Rudbeckia triloba est parfois difficile à trouver. Dommage. Chaque plant forme à lui seul un petit buisson de 100 à 120 cm qui compte des dizaines de fleurs. Elles sont petites, de couleur orangée ou jaune rappelant un peu les hélénies d'automne. Leur coeur est noirâtre ou pourpre. La plante est rustique en zone 4, possiblement en zone 3, mais chez moi, elle a parfois la fâcheuse habitude de mourir au cours de l'hiver même si les conditions de culture semblent adéquates. Considérée d'ailleurs comme une vivace de courte durée, elle se ressème volontiers.

Photo: Pierre Gingras, La Presse

Chaque plant de Rudbeckia triloba, produit des dizaines de petites fleurs.

Linné, Rudbeck et Nobel

Les rudbeckies doivent leur nom au célèbre naturaliste suédois Carl Von Linné qui voulait ainsi honorer Olof Rudbeck père, et Olof Rudbeck fils qui enseignaient à l'Université d'Uppsala en Suède. Botaniste et ornithologue, Rudbeck fils a enseigné au jeune Linné dans les années 1730 et en fit aussi le tuteur de ses fils.

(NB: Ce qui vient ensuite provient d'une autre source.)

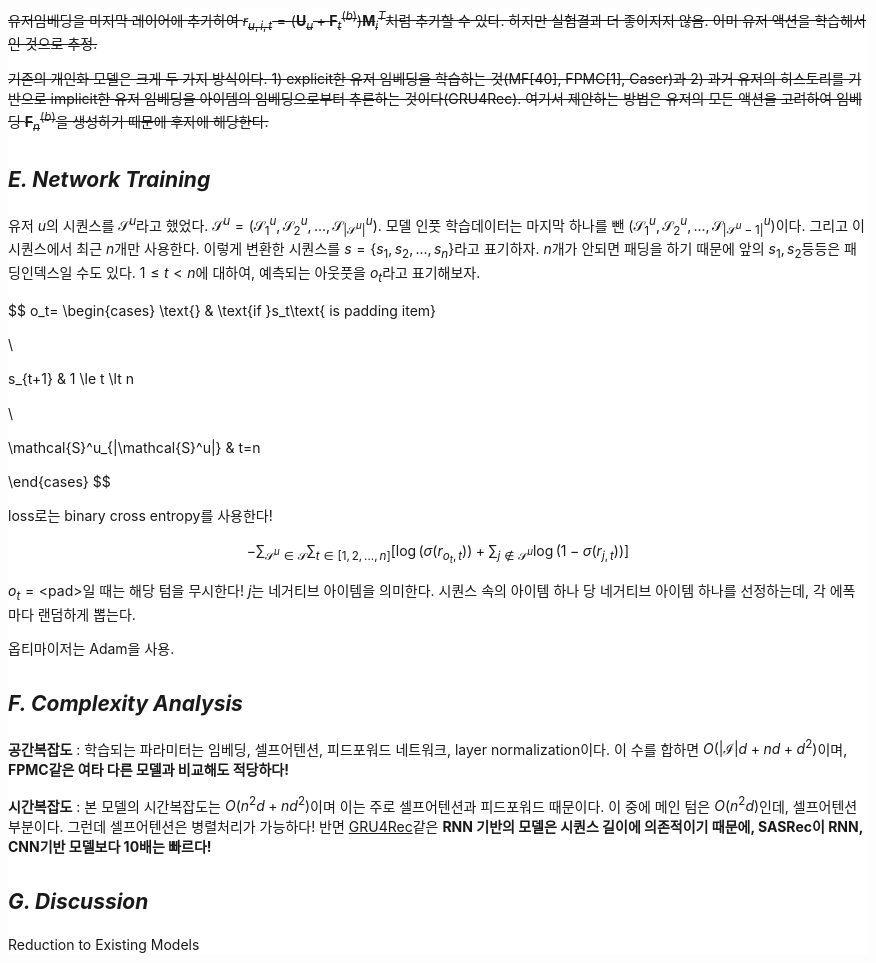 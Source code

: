 ~~유저임베딩을 마지막 레이어에 추가하여 $r_{u,i,t}=(\mathbf{U}_u + \mathbf{F}_t^{(b)}) \mathbf{M}_i^T$처럼 추가할 수 있다. 하지만 실험결과 더 좋아지지 않음. 이미 유저 액션을 학습해서인 것으로 추정.~~

~~기존의 개인화 모델은 크게 두 가지 방식이다. 1) explicit한 유저 임베딩을 학습하는 것(MF[40], FPMC[1], Caser)과 2) 과거 유저의 히스토리를 기반으로 implicit한 유저 임베딩을 아이템의 임베딩으로부터 추론하는 것이다(GRU4Rec). 여기서 제안하는 방법은 유저의 모든 액션을 고려하여 임베딩 $\mathbf{F}_n^{(b)}$을 생성하기 때문에 후자에 해당한다.~~

## *E. Network Training*

유저 $u$의 시퀀스를 $\mathcal{S}^u$라고 했었다.  $\mathcal{S}^u = (\mathcal{S}_1^u, \mathcal{S}_2^u, ..., \mathcal{S}_{|\mathcal{S}^u|}^u)$. 모델 인풋 학습데이터는 마지막 하나를 뺀 $(\mathcal{S}_1^u, \mathcal{S}_2^u, ..., \mathcal{S}_{|\mathcal{S}^u-1|}^u)$이다. 그리고 이 시퀀스에서 최근 $n$개만 사용한다. 이렇게 변환한 시퀀스를 $s=\left\{s_1, s_2, ..., s_n \right\}$라고 표기하자. $n$개가 안되면 패딩을 하기 때문에 앞의 $s_1, s_2$등등은 패딩인덱스일 수도 있다. $1\le t \lt n$에 대하여, 예측되는 아웃풋을 $o_t$라고 표기해보자.

$$
o_t=
\begin{cases}
\text{<pad>} & \text{if }s_t\text{ is padding item}

\\

s_{t+1} & 1 \le t \lt n

\\

\mathcal{S}^u_{|\mathcal{S}^u|} & t=n

\end{cases}
$$

loss로는 binary cross entropy를 사용한다!

$$
-\sum_{\mathcal{S}^u \in \mathcal{S}} \sum_{t \in [1, 2, ..., n]} \left[ \log{(\sigma(r_{o_t, t})) + \sum_{j \notin \mathcal{S}^u}} \log{(1-\sigma(r_{j,t}))} \right]
$$

$o_t=\text{<pad>}$일 때는 해당 텀을 무시한다! $j$는 네거티브 아이템을 의미한다. 시퀀스 속의 아이템 하나 당 네거티브 아이템 하나를 선정하는데, 각 에폭마다 랜덤하게 뽑는다.

옵티마이저는 Adam을 사용.

## *F. Complexity Analysis*

**공간복잡도** : 학습되는 파라미터는 임베딩, 셀프어텐션, 피드포워드 네트워크, layer normalization이다. 이 수를 합하면 $O(|\mathcal{I}|d + nd + d^2)$이며, **FPMC같은 여타 다른 모델과 비교해도 적당하다!**

**시간복잡도** : 본 모델의 시간복잡도는 $O(n^2 d + n d^2)$이며 이는 주로 셀프어텐션과 피드포워드 때문이다. 이 중에 메인 텀은 $O(n^2d)$인데, 셀프어텐션 부분이다. 그런데 셀프어텐션은 병렬처리가 가능하다! 반면 [GRU4Rec](https://arxiv.org/abs/1511.06939)같은 **RNN 기반의 모델은 시퀀스 길이에 의존적이기 때문에, SASRec이 RNN, CNN기반 모델보다 10배는 빠르다!**

## *G. Discussion*

Reduction to Existing Models
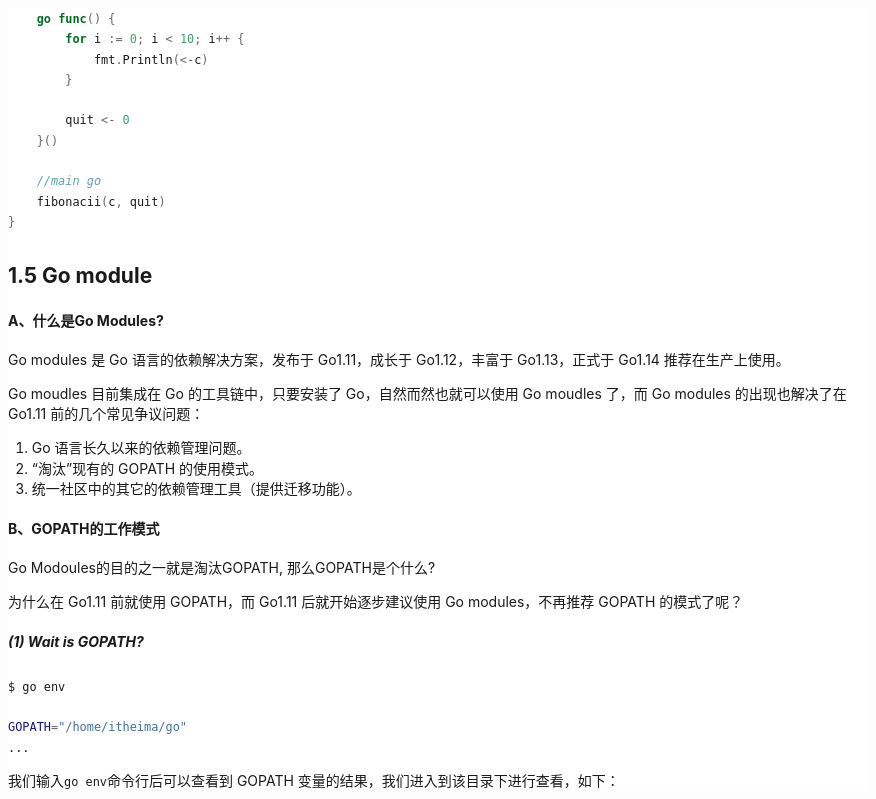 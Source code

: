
 ```go
	go func() {
		for i := 0; i < 10; i++ {
			fmt.Println(<-c)
		}

		quit <- 0
	}()

	//main go
	fibonacii(c, quit)
}

```



## 1.5 Go module

#### A、什么是Go Modules?



Go modules 是 Go 语言的依赖解决方案，发布于 Go1.11，成长于 Go1.12，丰富于 Go1.13，正式于 Go1.14 推荐在生产上使用。



Go moudles 目前集成在 Go 的工具链中，只要安装了 Go，自然而然也就可以使用 Go moudles 了，而 Go modules 的出现也解决了在 Go1.11 前的几个常见争议问题：



1. Go 语言长久以来的依赖管理问题。
2. “淘汰”现有的 GOPATH 的使用模式。
3. 统一社区中的其它的依赖管理工具（提供迁移功能）。



#### B、GOPATH的工作模式



Go Modoules的目的之一就是淘汰GOPATH,  那么GOPATH是个什么?



为什么在 Go1.11 前就使用 GOPATH，而 Go1.11 后就开始逐步建议使用 Go modules，不再推荐 GOPATH 的模式了呢？



##### (1) Wait is GOPATH?



```bash
$ go env

GOPATH="/home/itheima/go"
...
```



我们输入`go env`命令行后可以查看到 GOPATH 变量的结果，我们进入到该目录下进行查看，如下：
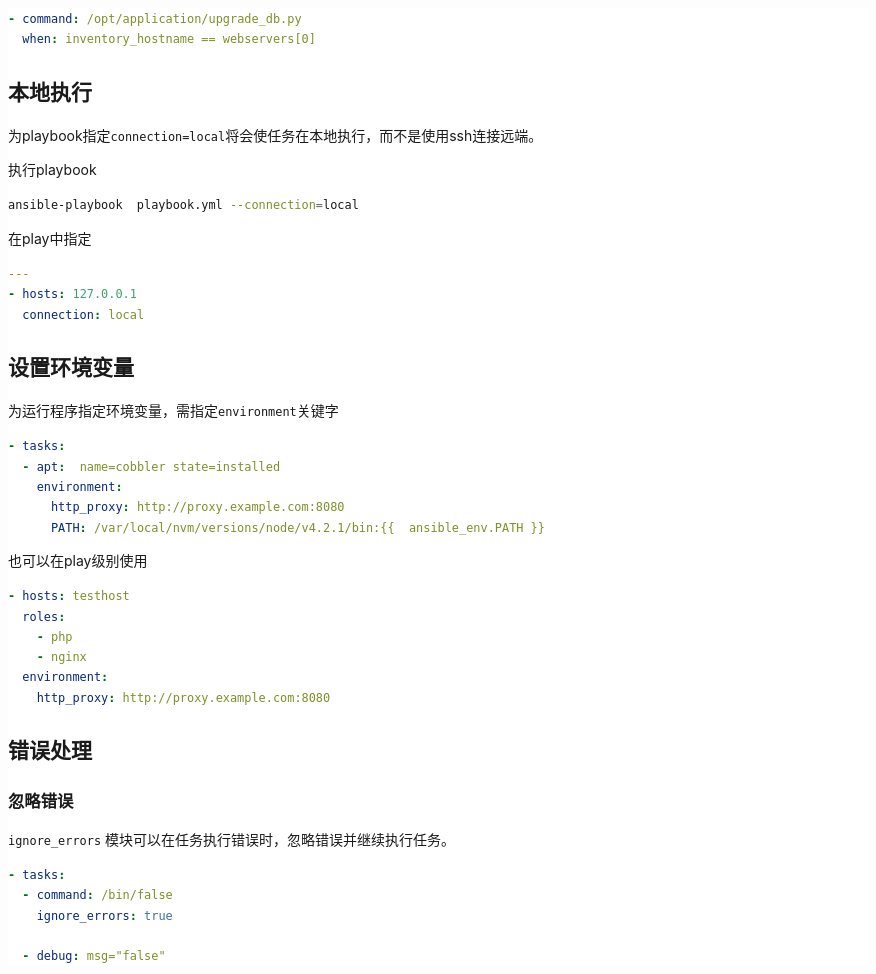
 ```yaml
- command: /opt/application/upgrade_db.py
  when: inventory_hostname == webservers[0]
```



## 本地执行

为playbook指定`connection=local`将会使任务在本地执行，而不是使用ssh连接远端。

执行playbook

```bash
ansible-playbook  playbook.yml --connection=local
```

在play中指定

```yaml
---
- hosts: 127.0.0.1
  connection: local
```


## 设置环境变量

为运行程序指定环境变量，需指定`environment`关键字

```yaml
- tasks:
  - apt:  name=cobbler state=installed
    environment:
      http_proxy: http://proxy.example.com:8080
      PATH: /var/local/nvm/versions/node/v4.2.1/bin:{{  ansible_env.PATH }}
```

也可以在play级别使用

```yaml
- hosts: testhost
  roles:
    - php
    - nginx
  environment:
    http_proxy: http://proxy.example.com:8080
```

## 错误处理

### 忽略错误

`ignore_errors` 模块可以在任务执行错误时，忽略错误并继续执行任务。

```yaml
- tasks:
  - command: /bin/false
    ignore_errors: true

  - debug: msg="false"
```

La soeur de Rudbeck fils, Wendela, est l'arrière-grand-mère d'Alfred Nobel, inventeur de la dynamite, homme d'affaires prospère dont le legs, selon sa volonté, servit et sert encore à financer les prix Nobel.

Comme son fils plus tard, Olof Rudbeck père fut l'un des scientifiques les plus réputés de Suède. Professeur de médecine (on lui doit la découverte du système lymphatique), il oeuvra aussi dans diverses disciplines et fut le fondateur du premier jardin botanique en Suède, à Uppsala. Quelle famille!